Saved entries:
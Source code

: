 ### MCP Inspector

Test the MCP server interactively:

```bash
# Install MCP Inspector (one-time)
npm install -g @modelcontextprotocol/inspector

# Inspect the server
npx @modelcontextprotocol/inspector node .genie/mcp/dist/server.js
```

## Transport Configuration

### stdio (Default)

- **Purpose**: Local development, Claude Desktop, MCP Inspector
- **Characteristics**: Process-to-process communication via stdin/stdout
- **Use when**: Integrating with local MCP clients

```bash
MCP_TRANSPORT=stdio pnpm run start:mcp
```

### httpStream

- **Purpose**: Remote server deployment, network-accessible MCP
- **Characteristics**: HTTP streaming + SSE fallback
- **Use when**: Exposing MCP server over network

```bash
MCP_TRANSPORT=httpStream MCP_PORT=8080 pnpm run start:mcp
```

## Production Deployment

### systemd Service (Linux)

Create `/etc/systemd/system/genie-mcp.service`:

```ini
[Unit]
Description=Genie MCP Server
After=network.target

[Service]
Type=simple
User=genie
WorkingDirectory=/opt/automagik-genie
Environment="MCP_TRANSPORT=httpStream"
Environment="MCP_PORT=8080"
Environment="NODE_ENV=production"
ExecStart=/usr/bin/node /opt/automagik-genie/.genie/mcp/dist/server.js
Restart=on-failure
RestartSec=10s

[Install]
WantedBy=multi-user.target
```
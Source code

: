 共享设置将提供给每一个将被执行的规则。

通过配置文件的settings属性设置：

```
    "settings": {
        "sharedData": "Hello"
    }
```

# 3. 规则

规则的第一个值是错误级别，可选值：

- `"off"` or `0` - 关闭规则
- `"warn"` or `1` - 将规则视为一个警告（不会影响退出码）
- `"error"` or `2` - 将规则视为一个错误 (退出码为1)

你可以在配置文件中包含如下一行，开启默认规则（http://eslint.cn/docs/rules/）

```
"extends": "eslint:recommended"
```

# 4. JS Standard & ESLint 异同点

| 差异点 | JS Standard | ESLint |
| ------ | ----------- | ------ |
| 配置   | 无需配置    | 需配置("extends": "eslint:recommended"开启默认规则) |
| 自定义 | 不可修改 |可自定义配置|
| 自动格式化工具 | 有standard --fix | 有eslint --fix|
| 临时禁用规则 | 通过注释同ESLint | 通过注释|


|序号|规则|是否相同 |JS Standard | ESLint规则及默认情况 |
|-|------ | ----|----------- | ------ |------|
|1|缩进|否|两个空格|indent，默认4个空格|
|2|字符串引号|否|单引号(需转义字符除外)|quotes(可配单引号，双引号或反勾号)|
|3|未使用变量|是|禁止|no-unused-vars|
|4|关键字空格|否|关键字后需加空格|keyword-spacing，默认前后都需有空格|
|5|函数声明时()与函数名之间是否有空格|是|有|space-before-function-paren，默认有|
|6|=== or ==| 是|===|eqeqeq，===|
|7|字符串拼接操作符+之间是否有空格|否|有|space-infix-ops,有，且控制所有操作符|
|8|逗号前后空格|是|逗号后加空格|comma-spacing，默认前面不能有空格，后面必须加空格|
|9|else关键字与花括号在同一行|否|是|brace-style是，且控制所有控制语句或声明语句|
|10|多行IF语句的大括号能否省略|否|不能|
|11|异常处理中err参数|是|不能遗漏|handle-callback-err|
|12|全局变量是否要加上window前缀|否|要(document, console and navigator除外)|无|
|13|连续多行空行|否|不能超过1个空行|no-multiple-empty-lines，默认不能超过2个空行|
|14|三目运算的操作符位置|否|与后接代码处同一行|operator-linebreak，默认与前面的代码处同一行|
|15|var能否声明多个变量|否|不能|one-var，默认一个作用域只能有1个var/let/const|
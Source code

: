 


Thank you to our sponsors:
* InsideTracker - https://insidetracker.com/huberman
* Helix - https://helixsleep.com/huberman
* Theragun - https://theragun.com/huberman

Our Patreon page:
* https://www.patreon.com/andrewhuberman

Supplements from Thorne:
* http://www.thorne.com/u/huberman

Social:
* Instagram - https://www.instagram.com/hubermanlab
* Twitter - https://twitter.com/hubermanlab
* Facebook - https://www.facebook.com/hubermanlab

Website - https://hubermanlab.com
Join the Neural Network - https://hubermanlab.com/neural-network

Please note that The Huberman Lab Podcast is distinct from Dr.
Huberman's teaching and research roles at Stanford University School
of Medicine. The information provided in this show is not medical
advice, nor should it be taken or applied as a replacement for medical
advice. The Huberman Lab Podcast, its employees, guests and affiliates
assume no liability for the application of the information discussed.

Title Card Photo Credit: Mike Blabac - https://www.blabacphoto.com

### Exercise objective
The complete data is to be transcribed verbatim.

### Solution below
Source code

: ### MCP Inspector

Test the MCP server interactively:

```bash
# Install MCP Inspector (one-time)
npm install -g @modelcontextprotocol/inspector

# Inspect the server
npx @modelcontextprotocol/inspector node .genie/mcp/dist/server.js
```

## Transport Configuration

### stdio (Default)

- **Purpose**: Local development, Claude Desktop, MCP Inspector
- **Characteristics**: Process-to-process communication via stdin/stdout
- **Use when**: Integrating with local MCP clients

```bash
MCP_TRANSPORT=stdio pnpm run start:mcp
```

### httpStream

- **Purpose**: Remote server deployment, network-accessible MCP
- **Characteristics**: HTTP streaming + SSE fallback
- **Use when**: Exposing MCP server over network

```bash
MCP_TRANSPORT=httpStream MCP_PORT=8080 pnpm run start:mcp
```

## Production Deployment

### systemd Service (Linux)

Create `/etc/systemd/system/genie-mcp.service`:

```ini
[Unit]
Description=Genie MCP Server
After=network.target

[Service]
Type=simple
User=genie
WorkingDirectory=/opt/automagik-genie
Environment="MCP_TRANSPORT=httpStream"
Environment="MCP_PORT=8080"
Environment="NODE_ENV=production"
ExecStart=/usr/bin/node /opt/automagik-genie/.genie/mcp/dist/server.js
Restart=on-failure
RestartSec=10s

[Install]
WantedBy=multi-user.target
```
Source code

: 共享设置将提供给每一个将被执行的规则。

通过配置文件的settings属性设置：

```
    "settings": {
        "sharedData": "Hello"
    }
```

# 3. 规则

规则的第一个值是错误级别，可选值：

- `"off"` or `0` - 关闭规则
- `"warn"` or `1` - 将规则视为一个警告（不会影响退出码）
- `"error"` or `2` - 将规则视为一个错误 (退出码为1)

你可以在配置文件中包含如下一行，开启默认规则（http://eslint.cn/docs/rules/）

```
"extends": "eslint:recommended"
```

# 4. JS Standard & ESLint 异同点

| 差异点 | JS Standard | ESLint |
| ------ | ----------- | ------ |
| 配置   | 无需配置    | 需配置("extends": "eslint:recommended"开启默认规则) |
| 自定义 | 不可修改 |可自定义配置|
| 自动格式化工具 | 有standard --fix | 有eslint --fix|
| 临时禁用规则 | 通过注释同ESLint | 通过注释|


|序号|规则|是否相同 |JS Standard | ESLint规则及默认情况 |
|-|------ | ----|----------- | ------ |------|
|1|缩进|否|两个空格|indent，默认4个空格|
|2|字符串引号|否|单引号(需转义字符除外)|quotes(可配单引号，双引号或反勾号)|
|3|未使用变量|是|禁止|no-unused-vars|
|4|关键字空格|否|关键字后需加空格|keyword-spacing，默认前后都需有空格|
|5|函数声明时()与函数名之间是否有空格|是|有|space-before-function-paren，默认有|
|6|=== or ==| 是|===|eqeqeq，===|
|7|字符串拼接操作符+之间是否有空格|否|有|space-infix-ops,有，且控制所有操作符|
|8|逗号前后空格|是|逗号后加空格|comma-spacing，默认前面不能有空格，后面必须加空格|
|9|else关键字与花括号在同一行|否|是|brace-style是，且控制所有控制语句或声明语句|
|10|多行IF语句的大括号能否省略|否|不能|
|11|异常处理中err参数|是|不能遗漏|handle-callback-err|
|12|全局变量是否要加上window前缀|否|要(document, console and navigator除外)|无|
|13|连续多行空行|否|不能超过1个空行|no-multiple-empty-lines，默认不能超过2个空行|
|14|三目运算的操作符位置|否|与后接代码处同一行|operator-linebreak，默认与前面的代码处同一行|
|15|var能否声明多个变量|否|不能|one-var，默认一个作用域只能有1个var/let/const|
Source code

: 


Thank you to our sponsors:
* InsideTracker - https://insidetracker.com/huberman
* Helix - https://helixsleep.com/huberman
* Theragun - https://theragun.com/huberman

Our Patreon page:
* https://www.patreon.com/andrewhuberman

Supplements from Thorne:
* http://www.thorne.com/u/huberman

Social:
* Instagram - https://www.instagram.com/hubermanlab
* Twitter - https://twitter.com/hubermanlab
* Facebook - https://www.facebook.com/hubermanlab

Website - https://hubermanlab.com
Join the Neural Network - https://hubermanlab.com/neural-network

Please note that The Huberman Lab Podcast is distinct from Dr.
Huberman's teaching and research roles at Stanford University School
of Medicine. The information provided in this show is not medical
advice, nor should it be taken or applied as a replacement for medical
advice. The Huberman Lab Podcast, its employees, guests and affiliates
assume no liability for the application of the information discussed.

Title Card Photo Credit: Mike Blabac - https://www.blabacphoto.com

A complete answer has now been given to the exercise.